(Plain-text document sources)

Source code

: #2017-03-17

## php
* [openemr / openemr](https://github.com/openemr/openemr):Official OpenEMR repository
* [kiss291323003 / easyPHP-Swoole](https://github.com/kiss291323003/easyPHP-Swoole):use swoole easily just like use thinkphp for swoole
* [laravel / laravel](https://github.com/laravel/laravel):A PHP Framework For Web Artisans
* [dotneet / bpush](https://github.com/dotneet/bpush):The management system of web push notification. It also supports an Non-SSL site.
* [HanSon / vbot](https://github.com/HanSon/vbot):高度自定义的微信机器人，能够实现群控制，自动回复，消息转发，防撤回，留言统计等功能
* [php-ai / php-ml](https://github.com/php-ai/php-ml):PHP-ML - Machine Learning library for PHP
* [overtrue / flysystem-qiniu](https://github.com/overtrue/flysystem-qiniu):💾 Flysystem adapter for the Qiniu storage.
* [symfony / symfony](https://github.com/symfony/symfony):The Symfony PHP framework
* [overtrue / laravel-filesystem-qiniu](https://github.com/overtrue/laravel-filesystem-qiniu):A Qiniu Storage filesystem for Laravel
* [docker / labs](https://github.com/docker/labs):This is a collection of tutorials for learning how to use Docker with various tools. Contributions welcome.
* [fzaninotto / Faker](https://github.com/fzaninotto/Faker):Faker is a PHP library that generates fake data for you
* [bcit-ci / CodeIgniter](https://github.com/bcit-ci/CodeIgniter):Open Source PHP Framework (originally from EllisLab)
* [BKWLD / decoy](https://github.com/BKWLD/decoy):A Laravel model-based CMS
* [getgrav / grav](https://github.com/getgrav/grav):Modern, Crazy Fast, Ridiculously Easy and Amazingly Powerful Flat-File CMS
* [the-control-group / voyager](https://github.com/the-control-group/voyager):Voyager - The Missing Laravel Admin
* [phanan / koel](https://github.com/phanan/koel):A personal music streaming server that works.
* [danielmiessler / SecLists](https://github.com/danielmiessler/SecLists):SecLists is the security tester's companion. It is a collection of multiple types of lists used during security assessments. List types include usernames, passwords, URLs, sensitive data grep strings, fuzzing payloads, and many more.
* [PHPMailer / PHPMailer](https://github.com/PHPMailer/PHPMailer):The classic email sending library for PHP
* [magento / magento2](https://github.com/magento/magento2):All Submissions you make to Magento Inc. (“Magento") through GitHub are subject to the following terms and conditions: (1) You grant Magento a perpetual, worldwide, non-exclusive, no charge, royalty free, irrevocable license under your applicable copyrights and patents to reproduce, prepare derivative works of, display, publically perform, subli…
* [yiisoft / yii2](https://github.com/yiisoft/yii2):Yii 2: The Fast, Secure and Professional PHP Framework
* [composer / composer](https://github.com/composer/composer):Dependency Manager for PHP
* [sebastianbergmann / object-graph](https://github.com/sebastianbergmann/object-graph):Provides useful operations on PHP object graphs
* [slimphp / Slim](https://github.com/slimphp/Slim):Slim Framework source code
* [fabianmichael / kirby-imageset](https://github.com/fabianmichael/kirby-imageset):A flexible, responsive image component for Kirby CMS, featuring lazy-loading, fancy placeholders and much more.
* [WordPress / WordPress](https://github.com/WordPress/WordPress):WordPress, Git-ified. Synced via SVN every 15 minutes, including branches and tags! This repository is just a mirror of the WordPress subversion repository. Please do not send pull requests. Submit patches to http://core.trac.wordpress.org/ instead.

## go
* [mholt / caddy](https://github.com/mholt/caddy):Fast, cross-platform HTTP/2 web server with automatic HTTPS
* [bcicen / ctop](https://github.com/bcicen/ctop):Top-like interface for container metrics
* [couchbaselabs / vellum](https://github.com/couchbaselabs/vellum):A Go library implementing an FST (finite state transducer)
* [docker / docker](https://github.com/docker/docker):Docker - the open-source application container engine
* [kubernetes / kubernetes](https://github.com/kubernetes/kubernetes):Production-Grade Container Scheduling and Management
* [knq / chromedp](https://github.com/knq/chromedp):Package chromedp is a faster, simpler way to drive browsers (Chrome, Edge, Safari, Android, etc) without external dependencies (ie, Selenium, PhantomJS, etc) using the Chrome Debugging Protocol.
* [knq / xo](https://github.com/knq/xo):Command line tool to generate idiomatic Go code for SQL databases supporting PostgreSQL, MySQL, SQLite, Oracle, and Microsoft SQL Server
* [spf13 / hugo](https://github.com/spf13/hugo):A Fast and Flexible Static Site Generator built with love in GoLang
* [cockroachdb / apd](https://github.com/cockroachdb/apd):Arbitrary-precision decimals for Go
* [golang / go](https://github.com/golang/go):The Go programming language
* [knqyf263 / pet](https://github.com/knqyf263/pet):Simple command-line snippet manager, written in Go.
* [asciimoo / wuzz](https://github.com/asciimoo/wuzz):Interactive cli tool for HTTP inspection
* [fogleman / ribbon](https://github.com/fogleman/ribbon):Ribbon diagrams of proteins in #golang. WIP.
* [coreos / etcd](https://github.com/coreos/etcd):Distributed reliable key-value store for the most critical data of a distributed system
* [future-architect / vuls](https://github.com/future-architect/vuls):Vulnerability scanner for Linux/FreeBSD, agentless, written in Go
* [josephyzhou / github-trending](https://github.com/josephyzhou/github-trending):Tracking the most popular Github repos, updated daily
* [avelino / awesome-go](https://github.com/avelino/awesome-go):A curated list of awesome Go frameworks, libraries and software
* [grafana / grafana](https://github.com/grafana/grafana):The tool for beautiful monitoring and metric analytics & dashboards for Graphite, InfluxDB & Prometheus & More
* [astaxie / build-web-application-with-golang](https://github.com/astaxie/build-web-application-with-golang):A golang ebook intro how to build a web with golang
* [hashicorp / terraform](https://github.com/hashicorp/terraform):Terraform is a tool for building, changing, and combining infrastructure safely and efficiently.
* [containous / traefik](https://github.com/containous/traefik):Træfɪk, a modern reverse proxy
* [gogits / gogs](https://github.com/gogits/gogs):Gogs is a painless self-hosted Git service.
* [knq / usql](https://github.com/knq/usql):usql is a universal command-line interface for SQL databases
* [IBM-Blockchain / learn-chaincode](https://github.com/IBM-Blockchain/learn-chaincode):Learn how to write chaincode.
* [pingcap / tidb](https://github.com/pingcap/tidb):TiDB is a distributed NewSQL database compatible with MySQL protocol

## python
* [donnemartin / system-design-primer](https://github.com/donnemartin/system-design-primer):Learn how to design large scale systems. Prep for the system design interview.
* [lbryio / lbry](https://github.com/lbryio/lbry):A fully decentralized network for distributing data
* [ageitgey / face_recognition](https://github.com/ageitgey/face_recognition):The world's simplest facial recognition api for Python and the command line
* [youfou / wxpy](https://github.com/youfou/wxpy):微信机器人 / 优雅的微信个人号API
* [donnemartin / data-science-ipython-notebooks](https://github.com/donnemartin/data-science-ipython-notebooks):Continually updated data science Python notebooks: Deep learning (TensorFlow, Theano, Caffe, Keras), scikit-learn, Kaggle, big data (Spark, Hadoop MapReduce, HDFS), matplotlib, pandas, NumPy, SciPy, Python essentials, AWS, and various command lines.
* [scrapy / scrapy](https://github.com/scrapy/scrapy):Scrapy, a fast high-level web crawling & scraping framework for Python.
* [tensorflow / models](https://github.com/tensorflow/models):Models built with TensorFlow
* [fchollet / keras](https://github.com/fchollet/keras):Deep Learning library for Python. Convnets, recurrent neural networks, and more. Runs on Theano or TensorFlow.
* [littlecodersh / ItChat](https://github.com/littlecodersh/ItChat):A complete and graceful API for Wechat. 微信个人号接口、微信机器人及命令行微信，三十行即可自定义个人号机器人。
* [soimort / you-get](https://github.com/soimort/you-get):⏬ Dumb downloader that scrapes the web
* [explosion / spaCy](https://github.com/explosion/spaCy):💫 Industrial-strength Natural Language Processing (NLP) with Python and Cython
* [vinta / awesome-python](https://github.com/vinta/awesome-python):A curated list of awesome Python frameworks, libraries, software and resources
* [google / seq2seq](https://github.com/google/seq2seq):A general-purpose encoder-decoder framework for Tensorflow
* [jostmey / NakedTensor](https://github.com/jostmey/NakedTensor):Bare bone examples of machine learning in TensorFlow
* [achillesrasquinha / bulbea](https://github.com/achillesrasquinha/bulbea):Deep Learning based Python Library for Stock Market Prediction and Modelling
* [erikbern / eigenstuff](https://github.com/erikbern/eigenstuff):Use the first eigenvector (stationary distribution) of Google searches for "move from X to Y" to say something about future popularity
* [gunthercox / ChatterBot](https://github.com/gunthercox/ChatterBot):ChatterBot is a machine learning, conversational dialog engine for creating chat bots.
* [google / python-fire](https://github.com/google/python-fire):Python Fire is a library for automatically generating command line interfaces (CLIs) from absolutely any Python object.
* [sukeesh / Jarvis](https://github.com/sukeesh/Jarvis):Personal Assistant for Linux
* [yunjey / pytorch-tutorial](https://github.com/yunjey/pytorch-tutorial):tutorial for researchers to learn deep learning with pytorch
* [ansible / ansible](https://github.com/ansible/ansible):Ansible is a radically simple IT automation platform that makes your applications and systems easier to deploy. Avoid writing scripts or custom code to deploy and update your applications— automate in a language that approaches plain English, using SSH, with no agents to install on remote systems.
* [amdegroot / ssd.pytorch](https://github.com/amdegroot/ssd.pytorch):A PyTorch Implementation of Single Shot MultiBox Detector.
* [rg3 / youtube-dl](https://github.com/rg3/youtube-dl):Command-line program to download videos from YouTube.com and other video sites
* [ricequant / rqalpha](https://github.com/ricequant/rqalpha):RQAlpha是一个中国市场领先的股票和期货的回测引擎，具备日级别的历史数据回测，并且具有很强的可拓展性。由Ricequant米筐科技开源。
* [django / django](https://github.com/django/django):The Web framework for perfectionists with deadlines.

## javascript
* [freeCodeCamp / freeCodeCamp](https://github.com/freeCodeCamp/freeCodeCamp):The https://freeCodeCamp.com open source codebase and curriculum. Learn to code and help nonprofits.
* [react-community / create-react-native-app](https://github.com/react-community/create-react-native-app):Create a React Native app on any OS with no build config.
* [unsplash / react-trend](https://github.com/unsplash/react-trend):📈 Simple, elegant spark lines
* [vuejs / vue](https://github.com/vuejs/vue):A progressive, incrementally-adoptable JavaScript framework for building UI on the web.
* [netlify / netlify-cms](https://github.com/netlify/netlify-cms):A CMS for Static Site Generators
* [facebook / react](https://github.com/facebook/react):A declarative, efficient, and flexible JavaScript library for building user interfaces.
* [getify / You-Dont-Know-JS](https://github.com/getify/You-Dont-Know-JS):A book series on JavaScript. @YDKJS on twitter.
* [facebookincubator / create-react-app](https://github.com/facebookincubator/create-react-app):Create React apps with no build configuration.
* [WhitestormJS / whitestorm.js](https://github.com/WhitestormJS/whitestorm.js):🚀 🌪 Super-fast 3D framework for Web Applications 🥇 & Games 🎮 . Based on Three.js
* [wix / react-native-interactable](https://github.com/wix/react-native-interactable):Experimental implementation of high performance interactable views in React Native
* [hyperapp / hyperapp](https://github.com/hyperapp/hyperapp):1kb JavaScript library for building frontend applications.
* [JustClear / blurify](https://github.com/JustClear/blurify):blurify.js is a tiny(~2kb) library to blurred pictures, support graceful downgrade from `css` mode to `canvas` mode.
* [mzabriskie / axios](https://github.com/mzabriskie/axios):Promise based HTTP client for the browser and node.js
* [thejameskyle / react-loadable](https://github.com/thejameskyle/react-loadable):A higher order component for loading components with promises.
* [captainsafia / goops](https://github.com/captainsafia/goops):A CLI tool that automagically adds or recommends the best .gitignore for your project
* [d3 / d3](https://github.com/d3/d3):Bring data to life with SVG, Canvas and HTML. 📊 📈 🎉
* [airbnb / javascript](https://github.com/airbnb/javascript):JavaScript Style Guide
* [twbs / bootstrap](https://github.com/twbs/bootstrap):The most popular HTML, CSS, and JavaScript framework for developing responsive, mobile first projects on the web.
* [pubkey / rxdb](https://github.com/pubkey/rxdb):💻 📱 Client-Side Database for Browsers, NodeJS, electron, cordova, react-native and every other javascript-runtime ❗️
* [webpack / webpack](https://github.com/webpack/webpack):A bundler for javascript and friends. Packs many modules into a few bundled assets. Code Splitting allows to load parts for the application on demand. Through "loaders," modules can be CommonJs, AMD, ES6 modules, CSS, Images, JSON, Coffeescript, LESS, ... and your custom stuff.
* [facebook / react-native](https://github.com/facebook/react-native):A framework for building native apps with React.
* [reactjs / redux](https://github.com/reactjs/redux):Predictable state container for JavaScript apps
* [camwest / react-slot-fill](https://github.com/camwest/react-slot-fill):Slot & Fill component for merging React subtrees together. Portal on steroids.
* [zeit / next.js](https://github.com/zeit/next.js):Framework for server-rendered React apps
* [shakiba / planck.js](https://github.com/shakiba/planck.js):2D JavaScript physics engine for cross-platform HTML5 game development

* **Exercise objective**
Reproduce, word for word and in full, only the lines above that start at the line with "filesystem for Laravel" and run through the line with "server that works.", both ends included.

* **Task output**
* [overtrue / laravel-filesystem-qiniu](https://github.com/overtrue/laravel-filesystem-qiniu):A Qiniu Storage filesystem for Laravel
* [docker / labs](https://github.com/docker/labs):This is a collection of tutorials for learning how to use Docker with various tools. Contributions welcome.
* [fzaninotto / Faker](https://github.com/fzaninotto/Faker):Faker is a PHP library that generates fake data for you
* [bcit-ci / CodeIgniter](https://github.com/bcit-ci/CodeIgniter):Open Source PHP Framework (originally from EllisLab)
* [BKWLD / decoy](https://github.com/BKWLD/decoy):A Laravel model-based CMS
* [getgrav / grav](https://github.com/getgrav/grav):Modern, Crazy Fast, Ridiculously Easy and Amazingly Powerful Flat-File CMS
* [the-control-group / voyager](https://github.com/the-control-group/voyager):Voyager - The Missing Laravel Admin
* [phanan / koel](https://github.com/phanan/koel):A personal music streaming server that works.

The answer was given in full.